En 1999, il se fait connaître du grand public grâce à un passage télé au Plus Grand Cabaret du Monde. Suivent alors des contrats, des tournées et des galas dans le monde entier et une reconnaissance internationale. Son numéro évoluera avec le temps, incluant une séquence en lumière noire qui lui permettra de réaliser de nouveaux effets de lévitations et terminer en apothéose.
Le numéro de Jérôme Murat prend pour base l’art de la statue vivante classique, une technique dérivée du mime qui consiste à ralentir sa respiration et à entrer dans un état proche de la méditation afin d’imiter une statuaire de pierre sans bouger, dans une immobilité absolue. Cette forme de spectacle vivant s’est développée dans la rue et a évoluée sous différentes formes : statue automate, statue à postures impossibles, statue en lévitation…
Jérôme Murat reprend les deux grands thèmes de la statue vivante, à savoir : l’animé/ l’inanimé et la dualité. Il combine ses notions avec une recherche esthétique proche de la statuaire baroque en privilégiant le blanc et les drapées des vêtements. La statue de pierre fait l’objet d’une bataille intérieure par la présence de deux visages identiques.
Ses masques se rencontrent, se toisent, se narguent, jouent entre eux et finissent par animer le corps de la statue, qui descend de son socle pour dompter ses deux masques virevoltants. La doublure est enfermée dans le socle du piédestal, mais revient tel un esprit pour réinvestir le corps de la statue en se substituant à son double. Le numéro est limpide, poétique et à la beauté foudroyante d’une œuvre d’art à classer parmi les chefs-d’œuvre. Le public ne s’y trompe pas et se lève, à chaque fois, comme un seul homme pour ovationner Jérôme Murat, un artiste exceptionnel qui a l’art de transmettre des notions universelles au travers de sa figure de pierre qui possède un cœur d’or.
Jérôme GALAN et Jean CHARMILLOT (Vol d’usage)

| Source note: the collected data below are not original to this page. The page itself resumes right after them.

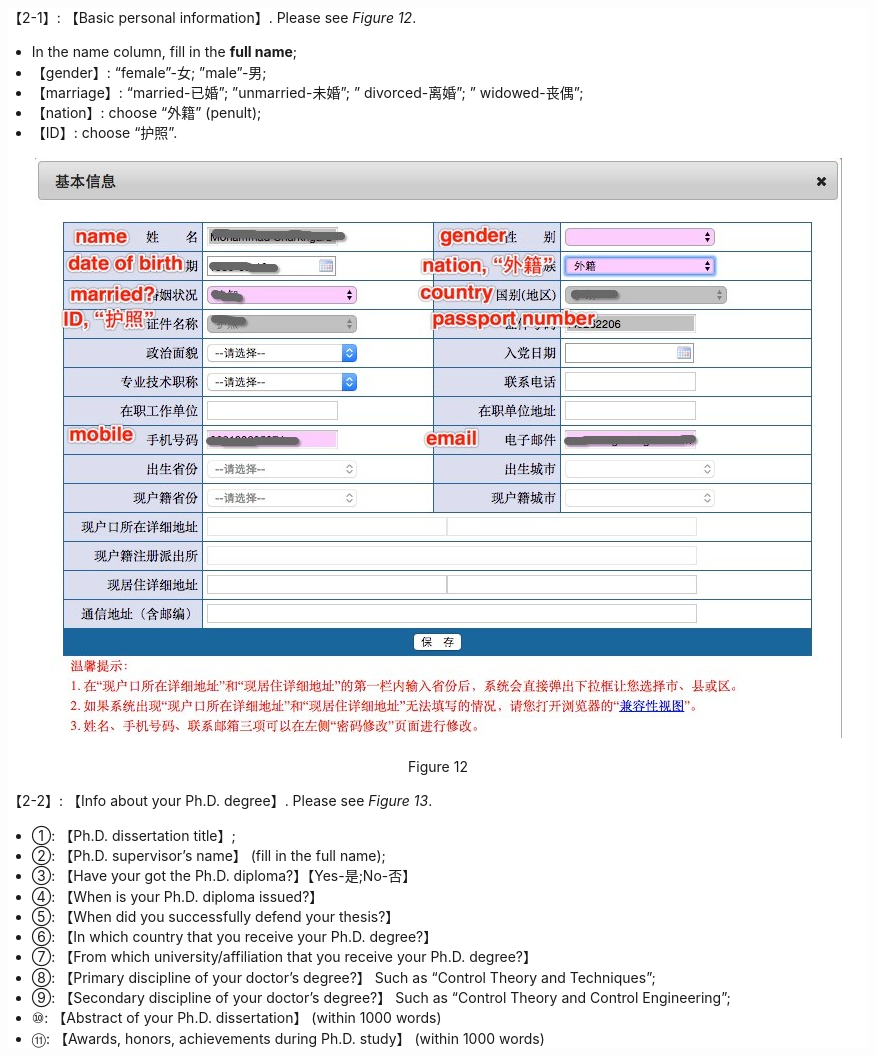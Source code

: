 【2-1】: 【Basic personal information】. Please see *Figure 12*.

- In the name column, fill in the **full name**;
- 【gender】: “female”-女; ”male”-男;
- 【marriage】: “married-已婚”; ”unmarried-未婚”; ” divorced-离婚”; ” widowed-丧偶”;
- 【nation】: choose “外籍” (penult);
- 【ID】: choose “护照”.

<p align="center"><img src="images/Figure_12.jpg" alt="Figure 12" /></p>
<p align="center">Figure 12</p>

【2-2】: 【Info about your Ph.D. degree】. Please see *Figure 13*.

- ①: 【Ph.D. dissertation title】;
- ②: 【Ph.D. supervisor’s name】 (fill in the full name);
- ③: 【Have your got the Ph.D. diploma?】【Yes-是;No-否】
- ④: 【When is your Ph.D. diploma issued?】
- ⑤: 【When did you successfully defend your thesis?】
- ⑥: 【In which country that you receive your Ph.D. degree?】
- ⑦: 【From which university/affiliation that you receive your Ph.D. degree?】
- ⑧: 【Primary discipline of your doctor’s degree?】 Such as “Control Theory and Techniques”;
- ⑨: 【Secondary discipline of your doctor’s degree?】 Such as “Control Theory and Control Engineering”;
- ⑩: 【Abstract of your Ph.D. dissertation】 (within 1000 words)
- ⑪: 【Awards, honors, achievements during Ph.D. study】 (within 1000 words)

La compagnie Quotidienne est un duo de cirque pour sangles aériennes et vélo acrobatique. Jérôme et Jean se connaissent depuis longtemps et travaillent ensemble depuis leur entrée au CNAC de Chalon en Champagne (21ème promotion). Ils ont choisi de mixer deux disciplines jamais associées et à priori incompatibles. Défi artistique qui leur a permis de réfléchir sur les possibilités de créer un nouveau vocabulaire.
Ils nous proposent en avant-première leur première création (prévue pour mai 2016) en travaillant sur l’espace circulaire, la boucle, la répétition. C’est la confrontation d’un univers horizontal et d’un monde vertical, d’acrobatie et d’épreuve de force. La fusion est progressive et étonnante car elle joue sur les contraires, le déplacement des poids, le rapport au sol et la pesanteur. Les agrès ne font plus qu’un avec les corps.
Le résultat est saisissant et nouveau offrant de magnifiques photographies en apesanteur comme des arrêts sur images qui subliment les corps des circassiens en lévitation. Tout s’envole : les corps, les sangles, le vélo et les sentiments. Très belle découverte que ce numéro fort en complicité qui emporte progressivement les spectateurs dans un tourbillon d’émotions.